Keywords

1 Introduction

The number of users on Internet is increasing day by day with over 3.9 billion people in the world accessing Internet for their day to day tasks. This also leads to people utilizing various social media sites and connecting to their acquaintances. Thus, individuals tend to posit their views on various issues or advancements on social media networks. Such arguments or thoughts of people are found to be useful for analysis of propensity of people toward a particular side through their contention on social networks. Advantage of such analysis can be used by various political parties to recognize the mindset of the population. This forms the base of a Sentiment Analyzer.

Twitter is a popular microblogging site which lets people put forth their thoughts on to a worldwide platform [1]. The popularity of twitter is bolstered by the fact that 500 million tweets are posted everyday. This in turn provides large amount of data available for any topic with people casting their views on it. Twitter allows users to put forth their thoughts in a short text with a limit of 280 characters per tweet. Also, being in the category of blogging, twitter has more users using textual format to contend their views on a pool of issues.

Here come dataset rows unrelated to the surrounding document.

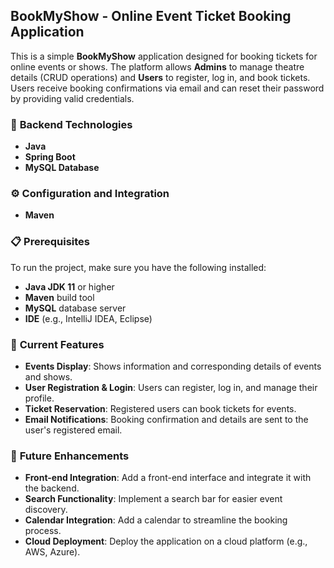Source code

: ## BookMyShow - Online Event Ticket Booking Application

This is a simple **BookMyShow** application designed for booking tickets for online events or shows. The platform allows **Admins** to manage theatre details (CRUD operations) and **Users** to register, log in, and book tickets. Users receive booking confirmations via email and can reset their password by providing valid credentials.

### 🚀 **Backend Technologies**
- **Java**
- **Spring Boot**
- **MySQL Database**

### ⚙️ **Configuration and Integration**
- **Maven**

### 📋 **Prerequisites**

To run the project, make sure you have the following installed:
- **Java JDK 11** or higher
- **Maven** build tool
- **MySQL** database server
- **IDE** (e.g., IntelliJ IDEA, Eclipse)

### 📌 **Current Features**
- **Events Display**: Shows information and corresponding details of events and shows.
- **User Registration & Login**: Users can register, log in, and manage their profile.
- **Ticket Reservation**: Registered users can book tickets for events.
- **Email Notifications**: Booking confirmation and details are sent to the user's registered email.


### 🔮 **Future Enhancements**
- **Front-end Integration**: Add a front-end interface and integrate it with the backend.
- **Search Functionality**: Implement a search bar for easier event discovery.
- **Calendar Integration**: Add a calendar to streamline the booking process.
- **Cloud Deployment**: Deploy the application on a cloud platform (e.g., AWS, Azure).
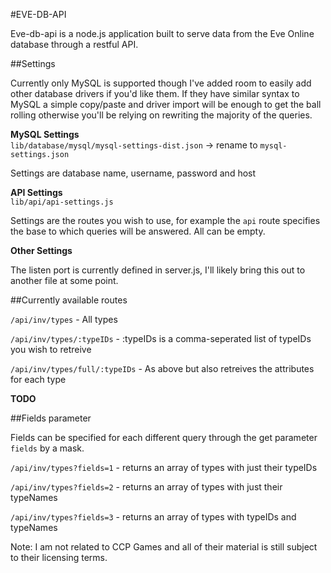 #EVE-DB-API

Eve-db-api is a node.js application built to serve data from the Eve Online database through a
restful API.

##Settings

Currently only MySQL is supported though I've added room to easily add other database drivers
if you'd like them. If they have similar syntax to MySQL a simple copy/paste and driver import
will be enough to get the ball rolling otherwise you'll be relying on rewriting the majority of the queries.

__MySQL Settings__  
`lib/database/mysql/mysql-settings-dist.json` -> rename to `mysql-settings.json`

Settings are database name, username, password and host


__API Settings__  
`lib/api/api-settings.js`

Settings are the routes you wish to use, for example the `api` route specifies the base
to which queries will be answered. All can be empty.

__Other Settings__  

The listen port is currently defined in server.js, I'll likely bring this out to another file at some point.

##Currently available routes

`/api/inv/types` - All types

`/api/inv/types/:typeIDs` - :typeIDs is a comma-seperated list of typeIDs you wish to retreive

`/api/inv/types/full/:typeIDs` - As above but also retreives the attributes for each type

__TODO__


##Fields parameter

Fields can be specified for each different query through the get parameter `fields` by a mask.

`/api/inv/types?fields=1` - returns an array of types with just their typeIDs

`/api/inv/types?fields=2` - returns an array of types with just their typeNames

`/api/inv/types?fields=3` - returns an array of types with typeIDs and typeNames


Note: I am not related to CCP Games and all of their material is still subject to their licensing terms.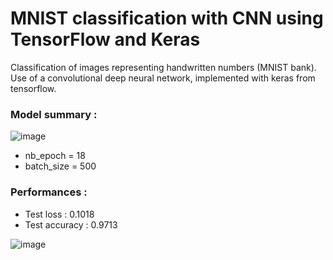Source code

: # MNIST classification with CNN using TensorFlow and Keras

Classification of images representing handwritten numbers (MNIST bank). 
Use of a convolutional deep neural network, implemented with keras from tensorflow.


### Model summary :


  
  ![image](https://user-images.githubusercontent.com/80787460/156605578-5c1e9b54-f0f8-4ea5-82a3-5b16ce8120cb.png)
  

- nb_epoch = 18
- batch_size = 500

### Performances :

- Test loss     : 0.1018
- Test accuracy : 0.9713

![image](https://user-images.githubusercontent.com/80787460/156606326-88edc5e7-5256-4529-82a6-0d773d65cac9.png)
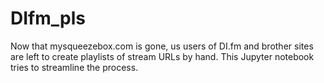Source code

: # DIfm_pls
Now that mysqueezebox.com is gone, us users of DI.fm and brother sites are left to create playlists of stream URLs by hand. This Jupyter notebook tries to streamline the process.
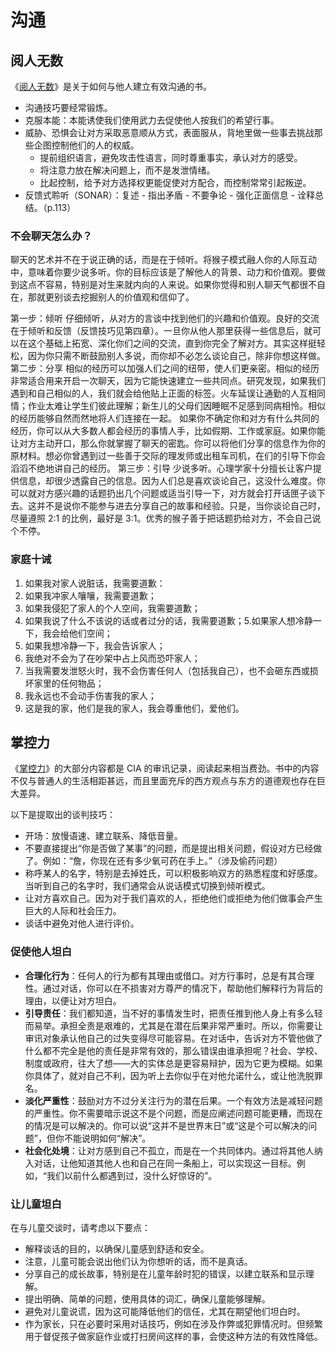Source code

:# 沟通

## 阅人无数

《[阅人无数](https://book.douban.com/subject/35440574/)》是关于如何与他人建立有效沟通的书。

- 沟通技巧要经常锻炼。
- 克服本能：本能诱使我们使用武力去促使他人按我们的希望行事。
- 威胁、恐惧会让对方采取恶意顺从方式，表面服从，背地里做一些事去挑战那些企图控制他们的人的权威。
  - 提前组织语言，避免攻击性语言，同时尊重事实，承认对方的感受。
  - 将注意力放在解决问题上，而不是发泄情绪。
  - 比起控制，给予对方选择权更能促使对方配合，而控制常常引起叛逆。
- 反馈式聆听（SONAR）：复述 - 指出矛盾 - 不要争论 - 强化正面信息 - 诠释总结。（p.113）

### 不会聊天怎么办？

聊天的艺术并不在于说正确的话，而是在于倾听。将猴子模式融人你的人际互动中，意味着你要少说多听。你的目标应该是了解他人的背景、动力和价值观。要做到这点不容易，特别是对生来就内向的人来说。如果你觉得和别人聊天气都很不自在，那就更别谈去挖掘别人的价值观和信仰了。

第一步：倾听
仔细倾听，从对方的言谈中找到他们的兴趣和价值观。良好的交流在于倾听和反馈（反馈技巧见第四章）。一旦你从他人那里获得一些信息后，就可以在这个基础上拓宽、深化你们之间的交流，直到你完全了解对方。其实这样挺轻松，因为你只需不断鼓励别人多说，而你却不必怎么谈论自己，除非你想这样做。
第二步：分享
相似的经历可以加强人们之间的纽带，使人们更亲密。相似的经历非常适合用来开启一次聊天，因为它能快速建立一些共同点。研究发现，如果我们遇到和自己相似的人，我们就会给他贴上正面的标签。火车延误让通勤的人互相同情；作业太难让学生们彼此理解；新生儿的父母们因睡眠不足感到同病相怜。相似的经历能够自然而然地将人们连接在一起。
如果你不确定你和对方有什么共同的经历，你可以从大多数人都会经历的事情人手，比如假期、工作或家庭。如果你能让对方主动开口，那么你就掌握了聊天的密匙。你可以将他们分享的信息作为你的原材料。想必你曾遇到过一些善于交际的理发师或出租车司机，在们的引导下你会滔滔不绝地讲自己的经历。
第三步：引导
少说多听。心理学家十分擅长让客户提供信息，却很少透露自己的信息。因为人们总是喜欢谈论自己，这没什么难度。你可以就对方感兴趣的话题扔出几个问题或适当引导一下，对方就会打开话匣子谈下去。这并不是说你不能参与进去分享自己的故事和经验。只是，当你谈论自己时，尽量遵照 2:1 的比例，最好是 3:1。优秀的猴子善于把话题扔给对方，不会自己说个不停。

### 家庭十诫

1. 如果我对家人说脏话，我需要道歉：
2. 如果我冲家人嚷嚷，我需要道歉；
3. 如果我侵犯了家人的个人空间，我需要道歉；
4. 如果我说了什么不该说的话或者过分的话，我需要道歉；5.如果家人想冷静一下，我会给他们空间；
5. 如果我想冷静一下，我会告诉家人；
6. 我绝对不会为了在吵架中占上风而恐吓家人；
7. 当我需要发泄怒火时，我不会伤害任何人（包括我自己），也不会砸东西或损坏家里的任何物品；
8. 我永远也不会动手伤害我的家人；
9. 这是我的家，他们是我的家人，我会尊重他们，爱他们。

## 掌控力

《[掌控力](https://book.douban.com/subject/26970523/)》的大部分内容都是 CIA 的审讯记录，阅读起来相当费劲。书中的内容不仅与普通人的生活相距甚远，而且里面充斥的西方观点与东方的道德观也存在巨大差异。

以下是提取出的谈判技巧：

- 开场：放慢语速、建立联系、降低音量。
- 不要直接提出“你是否做了某事”的问题，而是提出相关问题，假设对方已经做了。例如：“詹，你现在还有多少氧可药在手上。”（涉及偷药问题）
- 称呼某人的名字，特别是去掉姓氏，可以积极影响双方的熟悉程度和好感度。当听到自己的名字时，我们通常会从说话模式切换到倾听模式。
- 让对方喜欢自己。因为对于我们喜欢的人，拒绝他们或拒绝为他们做事会产生巨大的人际和社会压力。
- 谈话中避免对他人进行评价。

### 促使他人坦白

- **合理化行为**：任何人的行为都有其理由或借口。对方行事时，总是有其合理性。通过对话，你可以在不损害对方尊严的情况下，帮助他们解释行为背后的理由，以便让对方坦白。
- **引导责任**：我们都知道，当不好的事情发生时，把责任推到他人身上有多么轻而易举。承担全责是艰难的，尤其是在潜在后果非常严重时。所以，你需要让审讯对象承认他自己的过失变得尽可能容易。在对话中，告诉对方不管他做了什么都不完全是他的责任是非常有效的，那么错误由谁承担呢？社会、学校、制度或政府，往大了想——大的实体总是更容易辩护，因为它更为模糊。如果你具体了，就对自己不利，因为听上去你似乎在对他允诺什么，或让他洗脱罪名。
- **淡化严重性**：鼓励对方不过分关注行为的潜在后果。一个有效方法是减轻问题的严重性。你不需要暗示说这不是个问题，而是应阐述问题可能更糟，而现在的情况是可以解决的。你可以说“这并不是世界末日”或“这是个可以解决的问题”，但你不能说明如何“解决”。
- **社会化处境**：让对方感到自己不孤立，而是在一个共同体内。通过将其他人纳入对话，让他知道其他人也和自己在同一条船上，可以实现这一目标。例如，“我们以前什么都遇到过，没什么好惊讶的”。

### 让儿童坦白

在与儿童交谈时，请考虑以下要点：

- 解释谈话的目的，以确保儿童感到舒适和安全。
- 注意，儿童可能会说出他们认为你想听的话，而不是真话。
- 分享自己的成长故事，特别是在儿童年龄时犯的错误，以建立联系和显示理解。
- 提出明确、简单的问题，使用具体的词汇，确保儿童能够理解。
- 避免对儿童说谎，因为这可能降低他们的信任，尤其在期望他们坦白时。
- 作为家长，只在必要时采用对话技巧，例如在涉及作弊或犯罪情况时。但频繁用于督促孩子做家庭作业或打扫房间这样的事，会使这种方法的有效性降低。
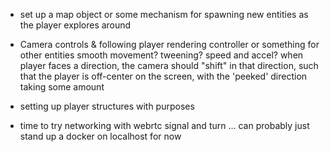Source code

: - set up a map object or some mechanism for spawning new entities as the player explores around

- Camera controls & following player
    rendering controller or something for other entities
    smooth movement? tweening? speed and accel?
    when player faces a direction, the camera should "shift" in that direction, such that the player is off-center on the screen, with the 'peeked' direction taking some amount

- setting up player structures with purposes

- time to try networking with webrtc signal and turn ... can probably just stand up a docker on localhost for now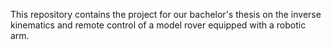 This repository contains the project for our bachelor's thesis on the inverse kinematics and remote control of a model rover equipped with a robotic arm.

Twitter allows us to view various trends and lets us determine the inclination of users on it, i.e., either positive or negative. The above factors make analysis on the data faster, easier, and more accurate. As a result, we narrowed down our approach to a Tweet-Based Sentiment Analyzer from a Sentiment Analyzer [2].

Despite having an enormous amount of data, the text tweeted by users often contains discrepancies. The tweets are often multilingual, have acronyms used, contain various emojis, misspelt words, incorrect grammar, etc.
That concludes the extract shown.